DIRECTIONS FOR THIS TASK :: Before you reproduce the entries that follow, strip out any image they contain and keep the rest exact.

:::

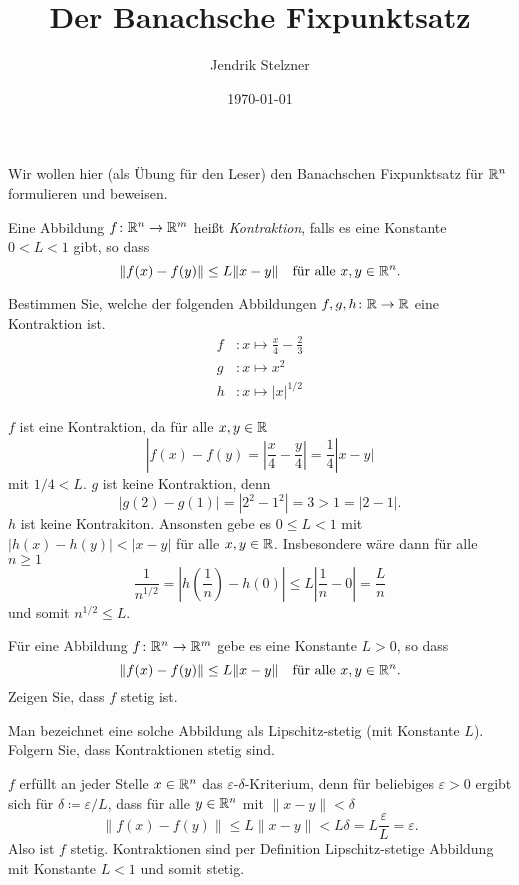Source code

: \documentclass[a4paper,10pt]{article}
\title{Der Banachsche Fixpunktsatz}
\author{Jendrik Stelzner}
\date{\today}
\begin{document}
\maketitle


Wir wollen hier (als Übung für den Leser) den Banachschen Fixpunktsatz für $\mathbb{R}^n$ formulieren und beweisen.


\begin{defi}
 Eine Abbildung $f \colon \mathbb{R}^n \to \mathbb{R}^m$ heißt \emph{Kontraktion}, falls es eine Konstante $0 < L < 1$ gibt, so dass
 \[
  \|f(x)-f(y)\| \leq L\|x-y\| \quad \text{für alle $x,y \in \mathbb{R}^n$}.
 \]
\end{defi}


\begin{question}
 Bestimmen Sie, welche der folgenden Abbildungen $f, g, h \colon \mathbb{R} \to \mathbb{R}$ eine Kontraktion ist.
 \begin{align*}
  f&: x \mapsto \frac{x}{4} - \frac{2}{3} \\
  g&: x \mapsto x^2 \\
  h&: x \mapsto |x|^{1/2}
 \end{align*}
\end{question}
\begin{solution}
 $f$ ist eine Kontraktion, da für alle $x,y \in \mathbb{R}$
 \[
  |f(x)-f(y) = \left| \frac{x}{4} - \frac{y}{4} \right| = \frac{1}{4}|x-y|
 \]
 mit $1/4 < L$.
 $g$ ist keine Kontraktion, denn
 \[
  |g(2)-g(1)| = |2^2 - 1^2| = 3 > 1 = |2-1|.
 \]
 $h$ ist keine Kontrakiton. Ansonsten gebe es $0 \leq L < 1$ mit $|h(x)-h(y)| < |x-y|$ für alle $x, y \in \mathbb{R}$. Insbesondere wäre dann für alle $n \geq 1$
 \[
  \frac{1}{n^{1/2}}
  = \left|h\left(\frac{1}{n}\right) - h(0)\right|
  \leq L\left| \frac{1}{n} - 0\right|
  = \frac{L}{n}
 \]
 und somit $n^{1/2} \leq L$.
\end{solution}


\begin{question}
 Für eine Abbildung $f \colon \mathbb{R}^n \to \mathbb{R}^m$ gebe es eine Konstante $L > 0$, so dass
 \[
  \|f(x)-f(y)\| \leq L\|x-y\| \quad \text{für alle $x,y \in \mathbb{R}^n$}.
 \]
 Zeigen Sie, dass $f$ stetig ist.
 
 Man bezeichnet eine solche Abbildung als Lipschitz-stetig (mit Konstante $L$). Folgern Sie, dass Kontraktionen stetig sind.
\end{question}
\begin{solution}
 $f$ erfüllt an jeder Stelle $x \in \mathbb{R}^n$ das $\varepsilon$-$\delta$-Kriterium, denn für beliebiges $\varepsilon > 0$ ergibt sich für $\delta \coloneqq \varepsilon/L$, dass für alle $y \in \mathbb{R}^n$ mit $\|x-y\| < \delta$
 \[
  \|f(x)-f(y)\| \leq L\|x-y\| < L\delta = L \frac{\varepsilon}{L} = \varepsilon.
 \]
 Also ist $f$ stetig. Kontraktionen sind per Definition Lipschitz-stetige Abbildung mit Konstante $L < 1$ und somit stetig.
\end{solution}
\end{document}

:::

YOUR SOLUTION ::
Source code

: \documentclass[a4paper,10pt]{article}
\title{Der Banachsche Fixpunktsatz}
\author{Jendrik Stelzner}
\date{\today}
\begin{document}
\maketitle


Wir wollen hier (als Übung für den Leser) den Banachschen Fixpunktsatz für $\mathbb{R}^n$ formulieren und beweisen.


\begin{defi}
 Eine Abbildung $f \colon \mathbb{R}^n \to \mathbb{R}^m$ heißt \emph{Kontraktion}, falls es eine Konstante $0 < L < 1$ gibt, so dass
 \[
  \|f(x)-f(y)\| \leq L\|x-y\| \quad \text{für alle $x,y \in \mathbb{R}^n$}.
 \]
\end{defi}


\begin{question}
 Bestimmen Sie, welche der folgenden Abbildungen $f, g, h \colon \mathbb{R} \to \mathbb{R}$ eine Kontraktion ist.
 \begin{align*}
  f&: x \mapsto \frac{x}{4} - \frac{2}{3} \\
  g&: x \mapsto x^2 \\
  h&: x \mapsto |x|^{1/2}
 \end{align*}
\end{question}
\begin{solution}
 $f$ ist eine Kontraktion, da für alle $x,y \in \mathbb{R}$
 \[
  |f(x)-f(y) = \left| \frac{x}{4} - \frac{y}{4} \right| = \frac{1}{4}|x-y|
 \]
 mit $1/4 < L$.
 $g$ ist keine Kontraktion, denn
 \[
  |g(2)-g(1)| = |2^2 - 1^2| = 3 > 1 = |2-1|.
 \]
 $h$ ist keine Kontrakiton. Ansonsten gebe es $0 \leq L < 1$ mit $|h(x)-h(y)| < |x-y|$ für alle $x, y \in \mathbb{R}$. Insbesondere wäre dann für alle $n \geq 1$
 \[
  \frac{1}{n^{1/2}}
  = \left|h\left(\frac{1}{n}\right) - h(0)\right|
  \leq L\left| \frac{1}{n} - 0\right|
  = \frac{L}{n}
 \]
 und somit $n^{1/2} \leq L$.
\end{solution}


\begin{question}
 Für eine Abbildung $f \colon \mathbb{R}^n \to \mathbb{R}^m$ gebe es eine Konstante $L > 0$, so dass
 \[
  \|f(x)-f(y)\| \leq L\|x-y\| \quad \text{für alle $x,y \in \mathbb{R}^n$}.
 \]
 Zeigen Sie, dass $f$ stetig ist.
 
 Man bezeichnet eine solche Abbildung als Lipschitz-stetig (mit Konstante $L$). Folgern Sie, dass Kontraktionen stetig sind.
\end{question}
\begin{solution}
 $f$ erfüllt an jeder Stelle $x \in \mathbb{R}^n$ das $\varepsilon$-$\delta$-Kriterium, denn für beliebiges $\varepsilon > 0$ ergibt sich für $\delta \coloneqq \varepsilon/L$, dass für alle $y \in \mathbb{R}^n$ mit $\|x-y\| < \delta$
 \[
  \|f(x)-f(y)\| \leq L\|x-y\| < L\delta = L \frac{\varepsilon}{L} = \varepsilon.
 \]
 Also ist $f$ stetig. Kontraktionen sind per Definition Lipschitz-stetige Abbildung mit Konstante $L < 1$ und somit stetig.
\end{solution}
\end{document}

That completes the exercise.